Quand elle était petite, Madina Guissé dévorait Le Petit Nicolas, Tintin, Les Petites Filles modèles. Et cela ne lui posait pas de problème. Car pour la fillette d'origine sénégalaise, ces héros très blancs étaient la "norme". Pas le choix.
C'est en repensant à cette fillette noire qui a grandi sans héros qui lui ressemblaient que l'ancienne chargée de communication s'est lancée dans l'écriture de livres pour enfants et a créé son héroïne afro à laquelle tous les enfants peuvent s'identifier, l'irrésistible Neïba Je-sais-tout (ou presque). Un personnage fonceur, drôle et volubile, à l'image de la jeune autrice de 33 ans qui ponctue son phrasé de mitraillette d'éclats de rire.
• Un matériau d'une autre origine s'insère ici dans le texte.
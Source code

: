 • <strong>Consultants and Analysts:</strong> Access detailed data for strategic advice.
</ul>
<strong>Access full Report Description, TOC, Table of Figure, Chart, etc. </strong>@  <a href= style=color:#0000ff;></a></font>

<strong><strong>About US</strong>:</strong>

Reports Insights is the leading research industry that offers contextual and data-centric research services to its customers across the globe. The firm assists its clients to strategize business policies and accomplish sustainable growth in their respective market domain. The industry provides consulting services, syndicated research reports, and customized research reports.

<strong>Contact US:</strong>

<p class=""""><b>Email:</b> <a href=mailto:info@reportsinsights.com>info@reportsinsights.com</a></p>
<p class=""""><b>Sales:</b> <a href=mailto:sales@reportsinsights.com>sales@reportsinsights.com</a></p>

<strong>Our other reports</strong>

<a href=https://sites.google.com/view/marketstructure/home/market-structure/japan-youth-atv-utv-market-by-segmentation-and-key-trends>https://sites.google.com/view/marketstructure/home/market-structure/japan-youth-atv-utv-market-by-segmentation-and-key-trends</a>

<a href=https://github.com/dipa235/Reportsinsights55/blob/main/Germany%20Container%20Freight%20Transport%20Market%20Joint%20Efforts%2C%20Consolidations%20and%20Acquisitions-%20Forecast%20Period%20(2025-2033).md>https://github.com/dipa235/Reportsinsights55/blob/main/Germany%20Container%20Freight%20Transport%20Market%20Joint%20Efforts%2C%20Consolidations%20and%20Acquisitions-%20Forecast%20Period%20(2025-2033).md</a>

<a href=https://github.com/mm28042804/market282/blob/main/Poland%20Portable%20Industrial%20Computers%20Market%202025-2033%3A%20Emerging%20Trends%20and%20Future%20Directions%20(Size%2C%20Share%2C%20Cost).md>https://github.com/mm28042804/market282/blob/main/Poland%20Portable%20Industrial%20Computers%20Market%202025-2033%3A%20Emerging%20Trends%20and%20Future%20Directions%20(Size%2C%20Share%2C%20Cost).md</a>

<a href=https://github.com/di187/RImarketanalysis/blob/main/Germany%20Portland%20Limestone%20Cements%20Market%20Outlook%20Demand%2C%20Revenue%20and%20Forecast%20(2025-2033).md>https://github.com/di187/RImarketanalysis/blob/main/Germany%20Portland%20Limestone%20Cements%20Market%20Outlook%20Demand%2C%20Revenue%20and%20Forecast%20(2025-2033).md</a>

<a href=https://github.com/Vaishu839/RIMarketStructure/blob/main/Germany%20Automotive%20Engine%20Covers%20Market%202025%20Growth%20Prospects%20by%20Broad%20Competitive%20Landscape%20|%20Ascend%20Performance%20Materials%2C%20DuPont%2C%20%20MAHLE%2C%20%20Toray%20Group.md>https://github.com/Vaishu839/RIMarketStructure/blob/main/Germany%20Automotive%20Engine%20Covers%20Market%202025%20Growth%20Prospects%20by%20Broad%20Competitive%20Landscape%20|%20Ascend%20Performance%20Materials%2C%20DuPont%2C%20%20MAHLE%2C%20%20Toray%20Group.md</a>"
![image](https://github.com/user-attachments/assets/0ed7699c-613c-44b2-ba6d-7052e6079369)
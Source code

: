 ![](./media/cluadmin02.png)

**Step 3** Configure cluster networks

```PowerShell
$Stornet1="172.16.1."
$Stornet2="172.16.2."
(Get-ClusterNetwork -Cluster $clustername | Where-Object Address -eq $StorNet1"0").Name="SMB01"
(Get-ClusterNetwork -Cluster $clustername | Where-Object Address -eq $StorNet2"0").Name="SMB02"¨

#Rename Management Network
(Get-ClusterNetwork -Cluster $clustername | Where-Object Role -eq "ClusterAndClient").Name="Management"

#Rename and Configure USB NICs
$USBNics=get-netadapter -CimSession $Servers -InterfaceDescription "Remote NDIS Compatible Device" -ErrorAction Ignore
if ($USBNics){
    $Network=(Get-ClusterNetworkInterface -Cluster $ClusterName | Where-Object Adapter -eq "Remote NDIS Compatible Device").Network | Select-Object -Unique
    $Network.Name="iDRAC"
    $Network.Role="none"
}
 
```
Si elle écrit avant tout "pour tout le monde", Madina est bien décidée à faire bouger les choses. Car le milieu de la littérature jeunesse pâtit d'un manque de diversité saisissant. Aucun chiffre n'existe en France, "les statistiques ethniques étant 'contrôlées'", comme le souligne Diariatou Kébé, autrice de Maman noire et invisible et présidente de l'association Diveka interrogée par Slate. Mais aux Etats-Unis, pourtant plus en avance sur le sujet, les personnages blancs représentent encore 73,3% des protagonistes de littérature pour enfants (contre 7,6% de héros noirs). Au Royaume-Uni, seuls 4 % des livres jeunesse publiés en 2017 dépeignaient des héros racisés.
Pourtant, la demande est là et elle est forte. Comme un million de papillons noirs de Laura Nsafou fait un carton (plus de 6 000 exemplaires vendus) et le tome 1 des aventures de Neïba Je-sais-tout (ou presque) s'est écoulé à plus de 2 000 exemplaires (contre 500 exemplaires en moyenne pour un premier livre).
De fait, comment injecter plus de couleurs dans les pages des livres pour bambins ? Quels sont les freins qui perdurent dans le milieu très fermé de l'édition ? Madina Guissé nous fait partager son expérience, entre espoir et exaspération.
Je lisais beaucoup de livres avec des personnages récurrents, du style Le Petit Nicolas, beaucoup de Tintin, Les malheurs de Sophie, les Petites filles modèles, Boule et Bill. Des personnages très sympathiques, mais... très blancs. Parce qu'il n'y avait pas autre chose à l'époque.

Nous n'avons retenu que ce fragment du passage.